[Dataset excerpts]
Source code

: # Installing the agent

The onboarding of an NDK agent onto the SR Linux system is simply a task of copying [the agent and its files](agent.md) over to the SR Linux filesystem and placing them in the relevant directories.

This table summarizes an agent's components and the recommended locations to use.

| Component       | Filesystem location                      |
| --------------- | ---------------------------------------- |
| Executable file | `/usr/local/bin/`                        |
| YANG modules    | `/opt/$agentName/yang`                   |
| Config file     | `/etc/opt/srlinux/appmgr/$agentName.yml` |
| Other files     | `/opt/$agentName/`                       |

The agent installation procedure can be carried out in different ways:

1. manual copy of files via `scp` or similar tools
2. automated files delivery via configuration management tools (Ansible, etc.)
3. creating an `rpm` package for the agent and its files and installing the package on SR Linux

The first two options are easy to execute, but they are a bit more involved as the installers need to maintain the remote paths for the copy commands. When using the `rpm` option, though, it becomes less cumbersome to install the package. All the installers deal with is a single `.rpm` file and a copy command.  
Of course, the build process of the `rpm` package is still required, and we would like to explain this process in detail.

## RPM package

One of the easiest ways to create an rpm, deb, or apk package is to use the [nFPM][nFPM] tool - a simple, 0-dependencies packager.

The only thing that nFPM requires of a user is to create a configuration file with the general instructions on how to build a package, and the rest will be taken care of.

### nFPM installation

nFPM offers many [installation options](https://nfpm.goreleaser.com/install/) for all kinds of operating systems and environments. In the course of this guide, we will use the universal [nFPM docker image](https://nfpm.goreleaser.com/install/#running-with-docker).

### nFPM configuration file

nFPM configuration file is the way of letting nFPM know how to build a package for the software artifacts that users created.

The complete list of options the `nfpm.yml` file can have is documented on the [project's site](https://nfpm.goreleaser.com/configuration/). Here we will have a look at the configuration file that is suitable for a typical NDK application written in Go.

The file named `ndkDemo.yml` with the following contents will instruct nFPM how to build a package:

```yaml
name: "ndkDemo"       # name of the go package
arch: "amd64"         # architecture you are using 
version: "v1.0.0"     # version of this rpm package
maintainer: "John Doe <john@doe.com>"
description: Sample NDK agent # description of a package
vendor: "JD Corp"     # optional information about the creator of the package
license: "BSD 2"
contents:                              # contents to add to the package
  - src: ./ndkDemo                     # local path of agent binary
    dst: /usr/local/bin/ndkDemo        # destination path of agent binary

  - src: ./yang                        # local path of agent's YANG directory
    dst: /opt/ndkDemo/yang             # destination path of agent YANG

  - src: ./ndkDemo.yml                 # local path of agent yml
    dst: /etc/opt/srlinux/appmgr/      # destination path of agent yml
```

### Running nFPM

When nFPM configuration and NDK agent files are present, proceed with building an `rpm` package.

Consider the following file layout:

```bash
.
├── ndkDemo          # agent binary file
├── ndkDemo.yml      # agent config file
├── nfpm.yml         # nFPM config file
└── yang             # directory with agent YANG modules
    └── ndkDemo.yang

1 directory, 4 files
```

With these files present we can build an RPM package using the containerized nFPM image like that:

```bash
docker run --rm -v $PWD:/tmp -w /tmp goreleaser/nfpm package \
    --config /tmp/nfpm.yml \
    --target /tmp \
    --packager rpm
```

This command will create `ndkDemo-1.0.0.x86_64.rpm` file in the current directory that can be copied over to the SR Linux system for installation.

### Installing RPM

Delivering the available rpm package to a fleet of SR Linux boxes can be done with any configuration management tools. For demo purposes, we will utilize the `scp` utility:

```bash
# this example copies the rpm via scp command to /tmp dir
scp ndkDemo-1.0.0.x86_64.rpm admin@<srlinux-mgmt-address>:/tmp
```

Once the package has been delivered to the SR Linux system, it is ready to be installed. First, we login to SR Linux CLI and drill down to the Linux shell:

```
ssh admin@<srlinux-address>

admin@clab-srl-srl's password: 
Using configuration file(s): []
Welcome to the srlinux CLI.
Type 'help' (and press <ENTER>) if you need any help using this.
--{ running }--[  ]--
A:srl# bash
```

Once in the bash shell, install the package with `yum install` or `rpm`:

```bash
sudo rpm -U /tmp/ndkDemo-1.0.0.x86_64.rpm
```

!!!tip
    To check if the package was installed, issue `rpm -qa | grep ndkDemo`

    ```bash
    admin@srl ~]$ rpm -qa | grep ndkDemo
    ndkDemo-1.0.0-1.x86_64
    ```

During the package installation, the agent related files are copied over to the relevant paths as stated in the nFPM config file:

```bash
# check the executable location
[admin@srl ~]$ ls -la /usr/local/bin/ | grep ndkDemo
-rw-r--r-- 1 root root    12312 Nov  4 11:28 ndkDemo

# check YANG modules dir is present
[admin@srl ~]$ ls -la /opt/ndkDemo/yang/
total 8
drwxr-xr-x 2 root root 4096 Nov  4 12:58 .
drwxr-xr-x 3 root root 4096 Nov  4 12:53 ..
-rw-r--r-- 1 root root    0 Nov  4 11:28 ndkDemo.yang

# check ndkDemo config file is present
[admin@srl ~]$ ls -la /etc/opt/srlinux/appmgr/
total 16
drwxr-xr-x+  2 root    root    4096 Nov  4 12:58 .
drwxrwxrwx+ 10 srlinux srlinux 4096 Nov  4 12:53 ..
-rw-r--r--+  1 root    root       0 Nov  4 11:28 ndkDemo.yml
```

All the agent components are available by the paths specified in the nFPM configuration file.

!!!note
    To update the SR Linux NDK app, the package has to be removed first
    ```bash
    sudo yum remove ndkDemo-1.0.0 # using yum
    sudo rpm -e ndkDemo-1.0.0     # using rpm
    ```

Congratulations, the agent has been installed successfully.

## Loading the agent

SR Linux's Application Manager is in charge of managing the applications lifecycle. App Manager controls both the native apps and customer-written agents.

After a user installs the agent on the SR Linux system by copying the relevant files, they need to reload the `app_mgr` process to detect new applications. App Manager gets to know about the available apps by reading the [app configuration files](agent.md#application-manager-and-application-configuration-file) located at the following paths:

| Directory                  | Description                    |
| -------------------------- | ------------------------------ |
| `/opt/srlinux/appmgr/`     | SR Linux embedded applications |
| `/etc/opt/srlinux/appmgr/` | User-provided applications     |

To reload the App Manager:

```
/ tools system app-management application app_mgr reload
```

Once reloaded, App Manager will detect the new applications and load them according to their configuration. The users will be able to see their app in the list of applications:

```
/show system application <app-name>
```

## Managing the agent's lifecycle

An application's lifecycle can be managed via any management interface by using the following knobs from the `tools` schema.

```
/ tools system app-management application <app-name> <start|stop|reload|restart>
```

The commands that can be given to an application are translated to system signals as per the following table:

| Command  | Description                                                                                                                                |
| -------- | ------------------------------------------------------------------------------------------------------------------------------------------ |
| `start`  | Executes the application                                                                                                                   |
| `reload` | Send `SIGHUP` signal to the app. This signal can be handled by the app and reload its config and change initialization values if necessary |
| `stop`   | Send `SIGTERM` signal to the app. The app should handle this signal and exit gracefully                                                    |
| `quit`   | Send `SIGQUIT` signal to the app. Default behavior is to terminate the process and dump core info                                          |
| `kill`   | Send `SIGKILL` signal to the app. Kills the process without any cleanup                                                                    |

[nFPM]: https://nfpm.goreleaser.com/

- Task objective: Every entry needs to be written out again, exactly as given.

- Answer to the exercise:
Source code

: # Installing the agent

The onboarding of an NDK agent onto the SR Linux system is simply a task of copying [the agent and its files](agent.md) over to the SR Linux filesystem and placing them in the relevant directories.

This table summarizes an agent's components and the recommended locations to use.

| Component       | Filesystem location                      |
| --------------- | ---------------------------------------- |
| Executable file | `/usr/local/bin/`                        |
| YANG modules    | `/opt/$agentName/yang`                   |
| Config file     | `/etc/opt/srlinux/appmgr/$agentName.yml` |
| Other files     | `/opt/$agentName/`                       |

The agent installation procedure can be carried out in different ways:

1. manual copy of files via `scp` or similar tools
2. automated files delivery via configuration management tools (Ansible, etc.)
3. creating an `rpm` package for the agent and its files and installing the package on SR Linux

The first two options are easy to execute, but they are a bit more involved as the installers need to maintain the remote paths for the copy commands. When using the `rpm` option, though, it becomes less cumbersome to install the package. All the installers deal with is a single `.rpm` file and a copy command.  
Of course, the build process of the `rpm` package is still required, and we would like to explain this process in detail.

## RPM package

One of the easiest ways to create an rpm, deb, or apk package is to use the [nFPM][nFPM] tool - a simple, 0-dependencies packager.

The only thing that nFPM requires of a user is to create a configuration file with the general instructions on how to build a package, and the rest will be taken care of.

### nFPM installation

nFPM offers many [installation options](https://nfpm.goreleaser.com/install/) for all kinds of operating systems and environments. In the course of this guide, we will use the universal [nFPM docker image](https://nfpm.goreleaser.com/install/#running-with-docker).

### nFPM configuration file

nFPM configuration file is the way of letting nFPM know how to build a package for the software artifacts that users created.

The complete list of options the `nfpm.yml` file can have is documented on the [project's site](https://nfpm.goreleaser.com/configuration/). Here we will have a look at the configuration file that is suitable for a typical NDK application written in Go.

The file named `ndkDemo.yml` with the following contents will instruct nFPM how to build a package:

```yaml
name: "ndkDemo"       # name of the go package
arch: "amd64"         # architecture you are using 
version: "v1.0.0"     # version of this rpm package
maintainer: "John Doe <john@doe.com>"
description: Sample NDK agent # description of a package
vendor: "JD Corp"     # optional information about the creator of the package
license: "BSD 2"
contents:                              # contents to add to the package
  - src: ./ndkDemo                     # local path of agent binary
    dst: /usr/local/bin/ndkDemo        # destination path of agent binary

  - src: ./yang                        # local path of agent's YANG directory
    dst: /opt/ndkDemo/yang             # destination path of agent YANG

  - src: ./ndkDemo.yml                 # local path of agent yml
    dst: /etc/opt/srlinux/appmgr/      # destination path of agent yml
```

### Running nFPM

When nFPM configuration and NDK agent files are present, proceed with building an `rpm` package.

Consider the following file layout:

```bash
.
├── ndkDemo          # agent binary file
├── ndkDemo.yml      # agent config file
├── nfpm.yml         # nFPM config file
└── yang             # directory with agent YANG modules
    └── ndkDemo.yang

1 directory, 4 files
```

With these files present we can build an RPM package using the containerized nFPM image like that:

```bash
docker run --rm -v $PWD:/tmp -w /tmp goreleaser/nfpm package \
    --config /tmp/nfpm.yml \
    --target /tmp \
    --packager rpm
```

This command will create `ndkDemo-1.0.0.x86_64.rpm` file in the current directory that can be copied over to the SR Linux system for installation.

### Installing RPM

Delivering the available rpm package to a fleet of SR Linux boxes can be done with any configuration management tools. For demo purposes, we will utilize the `scp` utility:

```bash
# this example copies the rpm via scp command to /tmp dir
scp ndkDemo-1.0.0.x86_64.rpm admin@<srlinux-mgmt-address>:/tmp
```

Once the package has been delivered to the SR Linux system, it is ready to be installed. First, we login to SR Linux CLI and drill down to the Linux shell:

```
ssh admin@<srlinux-address>

admin@clab-srl-srl's password: 
Using configuration file(s): []
Welcome to the srlinux CLI.
Type 'help' (and press <ENTER>) if you need any help using this.
--{ running }--[  ]--
A:srl# bash
```

Once in the bash shell, install the package with `yum install` or `rpm`:

```bash
sudo rpm -U /tmp/ndkDemo-1.0.0.x86_64.rpm
```

!!!tip
    To check if the package was installed, issue `rpm -qa | grep ndkDemo`

    ```bash
    admin@srl ~]$ rpm -qa | grep ndkDemo
    ndkDemo-1.0.0-1.x86_64
    ```

During the package installation, the agent related files are copied over to the relevant paths as stated in the nFPM config file:

```bash
# check the executable location
[admin@srl ~]$ ls -la /usr/local/bin/ | grep ndkDemo
-rw-r--r-- 1 root root    12312 Nov  4 11:28 ndkDemo

# check YANG modules dir is present
[admin@srl ~]$ ls -la /opt/ndkDemo/yang/
total 8
drwxr-xr-x 2 root root 4096 Nov  4 12:58 .
drwxr-xr-x 3 root root 4096 Nov  4 12:53 ..
-rw-r--r-- 1 root root    0 Nov  4 11:28 ndkDemo.yang

# check ndkDemo config file is present
[admin@srl ~]$ ls -la /etc/opt/srlinux/appmgr/
total 16
drwxr-xr-x+  2 root    root    4096 Nov  4 12:58 .
drwxrwxrwx+ 10 srlinux srlinux 4096 Nov  4 12:53 ..
-rw-r--r--+  1 root    root       0 Nov  4 11:28 ndkDemo.yml
```

All the agent components are available by the paths specified in the nFPM configuration file.

!!!note
    To update the SR Linux NDK app, the package has to be removed first
    ```bash
    sudo yum remove ndkDemo-1.0.0 # using yum
    sudo rpm -e ndkDemo-1.0.0     # using rpm
    ```

Congratulations, the agent has been installed successfully.

## Loading the agent

SR Linux's Application Manager is in charge of managing the applications lifecycle. App Manager controls both the native apps and customer-written agents.

After a user installs the agent on the SR Linux system by copying the relevant files, they need to reload the `app_mgr` process to detect new applications. App Manager gets to know about the available apps by reading the [app configuration files](agent.md#application-manager-and-application-configuration-file) located at the following paths:

| Directory                  | Description                    |
| -------------------------- | ------------------------------ |
| `/opt/srlinux/appmgr/`     | SR Linux embedded applications |
| `/etc/opt/srlinux/appmgr/` | User-provided applications     |

To reload the App Manager:

```
/ tools system app-management application app_mgr reload
```

Once reloaded, App Manager will detect the new applications and load them according to their configuration. The users will be able to see their app in the list of applications:

```
/show system application <app-name>
```

## Managing the agent's lifecycle

An application's lifecycle can be managed via any management interface by using the following knobs from the `tools` schema.

```
/ tools system app-management application <app-name> <start|stop|reload|restart>
```

The commands that can be given to an application are translated to system signals as per the following table:

| Command  | Description                                                                                                                                |
| -------- | ------------------------------------------------------------------------------------------------------------------------------------------ |
| `start`  | Executes the application                                                                                                                   |
| `reload` | Send `SIGHUP` signal to the app. This signal can be handled by the app and reload its config and change initialization values if necessary |
| `stop`   | Send `SIGTERM` signal to the app. The app should handle this signal and exit gracefully                                                    |
| `quit`   | Send `SIGQUIT` signal to the app. Default behavior is to terminate the process and dump core info                                          |
| `kill`   | Send `SIGKILL` signal to the app. Kills the process without any cleanup                                                                    |

[nFPM]: https://nfpm.goreleaser.com/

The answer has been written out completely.